For this report, seven teams of researchers examined a variety of arts education programs using diverse methodologies:

  • James S. Catterall of the Imagination Project at the University of California at Los Angeles analyzed data on more than 25,000 students from the National Educational Longitudinal Survey to determine the relationship of engagement in the arts to student performance and attitudes. He also investigated the impact of intensive involvement in instrumental music and drama/theatre on student achievement.
  • Shirley Brice Heath of The Carnegie Foundation for the Advancement of Teaching and Stanford University, with Adelma Roach, examined after-school programs for youth in poor communities.
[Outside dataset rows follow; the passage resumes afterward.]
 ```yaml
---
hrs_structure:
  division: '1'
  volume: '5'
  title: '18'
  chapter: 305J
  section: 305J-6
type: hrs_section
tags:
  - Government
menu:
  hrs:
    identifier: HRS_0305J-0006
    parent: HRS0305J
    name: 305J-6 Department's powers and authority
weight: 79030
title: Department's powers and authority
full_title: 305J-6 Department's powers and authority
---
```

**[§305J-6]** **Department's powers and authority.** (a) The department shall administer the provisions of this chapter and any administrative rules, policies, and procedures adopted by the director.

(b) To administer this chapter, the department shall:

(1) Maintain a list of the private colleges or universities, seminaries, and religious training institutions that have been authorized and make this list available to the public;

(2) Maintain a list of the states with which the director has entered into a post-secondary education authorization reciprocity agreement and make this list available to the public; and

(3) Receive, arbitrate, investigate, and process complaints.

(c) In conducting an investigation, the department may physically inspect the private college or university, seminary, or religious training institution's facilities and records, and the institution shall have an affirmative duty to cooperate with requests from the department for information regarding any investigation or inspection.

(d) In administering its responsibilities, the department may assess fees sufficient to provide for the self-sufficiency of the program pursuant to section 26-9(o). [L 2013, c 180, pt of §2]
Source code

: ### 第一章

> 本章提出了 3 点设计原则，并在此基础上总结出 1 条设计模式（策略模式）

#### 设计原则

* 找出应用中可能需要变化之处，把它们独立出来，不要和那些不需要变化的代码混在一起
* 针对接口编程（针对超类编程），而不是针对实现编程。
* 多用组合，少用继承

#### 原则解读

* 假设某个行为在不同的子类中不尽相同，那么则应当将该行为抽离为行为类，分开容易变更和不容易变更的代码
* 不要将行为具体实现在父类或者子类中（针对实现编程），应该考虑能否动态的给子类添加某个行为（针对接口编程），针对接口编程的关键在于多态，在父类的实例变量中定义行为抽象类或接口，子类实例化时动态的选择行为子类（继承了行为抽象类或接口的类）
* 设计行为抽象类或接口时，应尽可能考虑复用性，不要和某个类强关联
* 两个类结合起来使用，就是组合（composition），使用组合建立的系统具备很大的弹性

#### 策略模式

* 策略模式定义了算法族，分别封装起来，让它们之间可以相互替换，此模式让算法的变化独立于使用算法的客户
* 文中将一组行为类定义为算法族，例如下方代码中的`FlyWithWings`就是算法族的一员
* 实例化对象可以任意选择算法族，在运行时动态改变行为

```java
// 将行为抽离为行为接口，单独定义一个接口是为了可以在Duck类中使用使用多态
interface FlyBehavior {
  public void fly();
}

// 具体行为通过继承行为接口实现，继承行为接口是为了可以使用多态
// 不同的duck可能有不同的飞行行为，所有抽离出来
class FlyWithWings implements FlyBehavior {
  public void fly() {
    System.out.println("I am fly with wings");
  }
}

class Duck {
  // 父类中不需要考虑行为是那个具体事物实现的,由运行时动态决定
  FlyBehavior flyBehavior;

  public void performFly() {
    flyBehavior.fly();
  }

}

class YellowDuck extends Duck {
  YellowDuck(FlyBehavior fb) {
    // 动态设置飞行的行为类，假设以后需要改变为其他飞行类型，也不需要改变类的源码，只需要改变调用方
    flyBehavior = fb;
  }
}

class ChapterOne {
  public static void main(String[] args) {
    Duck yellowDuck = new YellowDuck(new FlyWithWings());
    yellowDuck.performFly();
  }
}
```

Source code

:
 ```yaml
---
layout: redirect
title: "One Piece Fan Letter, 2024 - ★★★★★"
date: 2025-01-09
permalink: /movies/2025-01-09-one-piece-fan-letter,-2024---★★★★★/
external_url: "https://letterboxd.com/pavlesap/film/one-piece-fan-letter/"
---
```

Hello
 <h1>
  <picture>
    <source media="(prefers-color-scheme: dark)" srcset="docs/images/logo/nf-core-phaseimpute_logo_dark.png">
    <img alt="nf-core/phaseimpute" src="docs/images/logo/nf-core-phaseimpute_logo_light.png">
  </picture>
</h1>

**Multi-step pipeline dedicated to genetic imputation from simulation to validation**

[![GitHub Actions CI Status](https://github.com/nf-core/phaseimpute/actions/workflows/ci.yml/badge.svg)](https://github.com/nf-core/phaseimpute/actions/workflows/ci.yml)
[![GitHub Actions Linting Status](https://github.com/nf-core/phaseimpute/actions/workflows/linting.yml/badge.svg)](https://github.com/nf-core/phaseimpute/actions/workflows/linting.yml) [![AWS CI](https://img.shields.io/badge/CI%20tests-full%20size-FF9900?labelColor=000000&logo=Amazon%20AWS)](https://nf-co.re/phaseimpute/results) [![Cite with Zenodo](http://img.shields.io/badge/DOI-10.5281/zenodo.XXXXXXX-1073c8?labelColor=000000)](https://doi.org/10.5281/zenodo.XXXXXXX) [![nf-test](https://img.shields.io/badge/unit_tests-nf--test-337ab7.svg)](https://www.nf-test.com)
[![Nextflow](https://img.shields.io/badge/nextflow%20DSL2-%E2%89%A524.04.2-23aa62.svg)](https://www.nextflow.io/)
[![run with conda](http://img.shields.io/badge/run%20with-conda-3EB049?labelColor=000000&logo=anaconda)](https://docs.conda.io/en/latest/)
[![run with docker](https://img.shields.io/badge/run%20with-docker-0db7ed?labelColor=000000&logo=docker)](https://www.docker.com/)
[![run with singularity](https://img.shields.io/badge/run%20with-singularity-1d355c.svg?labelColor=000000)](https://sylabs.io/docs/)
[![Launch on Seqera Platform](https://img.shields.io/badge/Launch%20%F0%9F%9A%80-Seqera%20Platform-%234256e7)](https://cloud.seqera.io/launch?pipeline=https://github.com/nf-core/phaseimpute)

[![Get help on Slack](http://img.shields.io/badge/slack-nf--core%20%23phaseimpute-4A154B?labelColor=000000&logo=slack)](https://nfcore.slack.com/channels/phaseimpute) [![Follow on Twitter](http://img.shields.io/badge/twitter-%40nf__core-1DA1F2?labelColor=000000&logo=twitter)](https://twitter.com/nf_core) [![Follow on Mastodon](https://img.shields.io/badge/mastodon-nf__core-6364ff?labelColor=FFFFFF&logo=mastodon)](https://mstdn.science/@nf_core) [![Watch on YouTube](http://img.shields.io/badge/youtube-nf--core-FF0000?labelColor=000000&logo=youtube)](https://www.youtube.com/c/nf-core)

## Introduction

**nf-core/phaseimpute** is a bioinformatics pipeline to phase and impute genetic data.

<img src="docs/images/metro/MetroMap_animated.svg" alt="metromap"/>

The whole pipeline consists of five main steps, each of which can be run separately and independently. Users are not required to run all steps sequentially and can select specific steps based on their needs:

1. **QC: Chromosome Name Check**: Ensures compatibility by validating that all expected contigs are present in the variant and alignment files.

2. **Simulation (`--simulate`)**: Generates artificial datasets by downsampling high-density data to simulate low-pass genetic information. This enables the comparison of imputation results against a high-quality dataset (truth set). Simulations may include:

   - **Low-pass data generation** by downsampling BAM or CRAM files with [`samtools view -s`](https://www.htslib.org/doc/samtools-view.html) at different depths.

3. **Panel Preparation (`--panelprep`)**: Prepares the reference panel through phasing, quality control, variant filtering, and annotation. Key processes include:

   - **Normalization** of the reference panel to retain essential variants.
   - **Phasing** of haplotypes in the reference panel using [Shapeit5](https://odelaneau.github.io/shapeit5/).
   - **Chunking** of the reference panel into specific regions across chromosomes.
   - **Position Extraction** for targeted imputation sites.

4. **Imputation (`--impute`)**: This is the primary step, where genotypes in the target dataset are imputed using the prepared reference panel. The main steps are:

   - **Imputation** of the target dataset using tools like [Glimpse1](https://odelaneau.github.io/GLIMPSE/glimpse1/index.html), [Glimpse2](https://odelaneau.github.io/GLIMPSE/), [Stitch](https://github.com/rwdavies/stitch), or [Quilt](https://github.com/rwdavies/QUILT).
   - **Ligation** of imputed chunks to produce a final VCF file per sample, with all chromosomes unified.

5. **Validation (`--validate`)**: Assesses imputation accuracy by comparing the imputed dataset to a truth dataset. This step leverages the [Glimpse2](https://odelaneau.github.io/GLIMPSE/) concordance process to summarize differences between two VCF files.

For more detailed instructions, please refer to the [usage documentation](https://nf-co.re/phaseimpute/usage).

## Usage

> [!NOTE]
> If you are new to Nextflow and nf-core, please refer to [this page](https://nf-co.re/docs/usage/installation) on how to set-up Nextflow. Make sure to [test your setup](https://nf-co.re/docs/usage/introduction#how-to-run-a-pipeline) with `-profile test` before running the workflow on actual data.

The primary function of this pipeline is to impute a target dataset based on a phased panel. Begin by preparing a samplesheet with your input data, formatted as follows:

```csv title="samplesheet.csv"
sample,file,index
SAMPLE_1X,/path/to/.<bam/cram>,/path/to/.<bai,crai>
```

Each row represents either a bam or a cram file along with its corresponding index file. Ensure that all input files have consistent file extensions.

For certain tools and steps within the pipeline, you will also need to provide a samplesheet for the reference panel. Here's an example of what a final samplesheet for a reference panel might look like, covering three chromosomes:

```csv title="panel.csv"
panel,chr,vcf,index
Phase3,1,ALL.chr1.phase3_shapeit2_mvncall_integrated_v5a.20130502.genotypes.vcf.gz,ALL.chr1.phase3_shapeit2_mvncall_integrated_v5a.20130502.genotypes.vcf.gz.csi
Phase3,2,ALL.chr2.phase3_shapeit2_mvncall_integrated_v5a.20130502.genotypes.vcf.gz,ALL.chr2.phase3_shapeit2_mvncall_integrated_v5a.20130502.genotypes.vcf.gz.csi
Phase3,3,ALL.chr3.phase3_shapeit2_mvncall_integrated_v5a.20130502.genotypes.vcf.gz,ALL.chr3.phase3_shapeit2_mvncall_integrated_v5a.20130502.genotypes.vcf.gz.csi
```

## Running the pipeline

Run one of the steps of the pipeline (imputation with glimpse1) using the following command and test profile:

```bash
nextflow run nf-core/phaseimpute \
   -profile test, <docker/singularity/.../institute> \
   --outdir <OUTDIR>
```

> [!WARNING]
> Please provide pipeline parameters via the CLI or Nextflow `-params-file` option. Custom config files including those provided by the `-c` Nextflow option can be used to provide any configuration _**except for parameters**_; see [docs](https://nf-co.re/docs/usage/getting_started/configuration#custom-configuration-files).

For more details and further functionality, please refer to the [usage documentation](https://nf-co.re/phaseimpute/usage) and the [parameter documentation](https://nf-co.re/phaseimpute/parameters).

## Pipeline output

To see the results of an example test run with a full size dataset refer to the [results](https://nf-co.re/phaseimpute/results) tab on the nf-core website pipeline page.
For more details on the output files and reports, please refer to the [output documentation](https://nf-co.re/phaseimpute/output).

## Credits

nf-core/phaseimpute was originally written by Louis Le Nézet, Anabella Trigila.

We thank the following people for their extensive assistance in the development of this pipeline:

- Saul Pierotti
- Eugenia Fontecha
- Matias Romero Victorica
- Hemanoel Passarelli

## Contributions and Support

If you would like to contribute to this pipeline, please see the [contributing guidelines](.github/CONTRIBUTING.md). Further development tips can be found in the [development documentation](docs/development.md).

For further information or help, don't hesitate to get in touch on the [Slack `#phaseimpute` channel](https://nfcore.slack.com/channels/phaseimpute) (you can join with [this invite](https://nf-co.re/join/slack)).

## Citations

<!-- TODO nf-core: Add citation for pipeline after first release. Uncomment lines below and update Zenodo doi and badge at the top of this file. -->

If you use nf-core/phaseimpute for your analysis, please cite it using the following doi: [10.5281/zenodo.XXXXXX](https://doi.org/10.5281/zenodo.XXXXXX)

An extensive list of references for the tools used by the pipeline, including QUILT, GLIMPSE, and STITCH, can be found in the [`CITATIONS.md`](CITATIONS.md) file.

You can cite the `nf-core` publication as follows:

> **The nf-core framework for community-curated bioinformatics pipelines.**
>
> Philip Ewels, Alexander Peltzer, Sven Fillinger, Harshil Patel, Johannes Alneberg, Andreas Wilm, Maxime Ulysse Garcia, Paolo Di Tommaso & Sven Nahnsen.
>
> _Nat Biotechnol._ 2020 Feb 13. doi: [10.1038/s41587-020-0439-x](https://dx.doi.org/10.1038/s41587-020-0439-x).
The researchers were interested in the qualities that made programs in the arts, sports, and community service effective sites for learning and development, and they identified features that made involvement with the arts the most powerful factor to success in and out of school.
  • The Center for Arts Education Research at Teachers College, Columbia University, studied arts education programs within elementary and junior high schools. Researchers Judy Burton, Rob Horowitz, and Hal Abeles created a taxonomy of learning in the arts, and investigated the ways that learning in the arts affected learning across the curriculum and the conditions that made this possible.
  • James Catterall and The North Central Regional Educational Laboratory (NCREL) evaluated the impact of the Chicago Arts Partnership in Education (CAPE). The CAPE network of nine neighborhood-based partnerships of 23 local schools, 33 arts organizations, and 11 community-based organizations has pioneered new ways to integrate the arts with learning across the curriculum.
  • Researchers at the National Center for Gifted and Talented at the University of Connecticut examined the Young Talent Program and other offerings of ArtsConnection, the largest outside provider of arts education programming to the New York City public school system. They also created a model of obstacles, success factors, and outcomes for talent development in the arts.
  • Steve Seidel and researchers from Harvard University’s Project Zero examined two education programs of Shakespeare & Company, a professional theatre company based in Lenox, Massachusetts. Researchers investigated the National Institute on Teaching Shakespeare, a high school teacher training program, as well as the Fall Festival of Shakespeare, an annual regional experience that involves teenagers in the study and performance of Shakespeare’s works.
  • Dennie Palmer Wolf and researchers from the Performance Assessment Collaboratives for Education (PACE) of Harvard’s Graduate School of Education examined the Creating Original Opera program of The Metropolitan Opera Guild. This professional development program trains elementary and secondary school teachers in a process that enables young people to create, perform, and produce an original opera.

Report Conclusions

These Champions of Change studies demonstrate how involvement with the arts provides unparalleled opportunities for learning, enabling young people to reach for and attain higher levels of achievement. The research provides both examples and evidence of why the arts should be more widely recognized for its current and potential contributions to the improvement of American education.

Simiarly, the experiences we offer too many young people outside of school are often limited in their purpose and resulting impact. They provide recreation, but no sense of creation. They provide recess, but no sense of success. Arts learning outside of schools can also enhance the sense of accomplishment and well-being among our young people.

This research provides compelling evidence that the arts can and do serve as champions of change in learning. Yet realizing the full potential of learning in and through the arts for all American children will require heroic acts from all segments of our society. With the 21st century now upon us, we, too, must be champions of change; we must meet and exceed the challenge of giving our young people the best possible preparation we can offer them.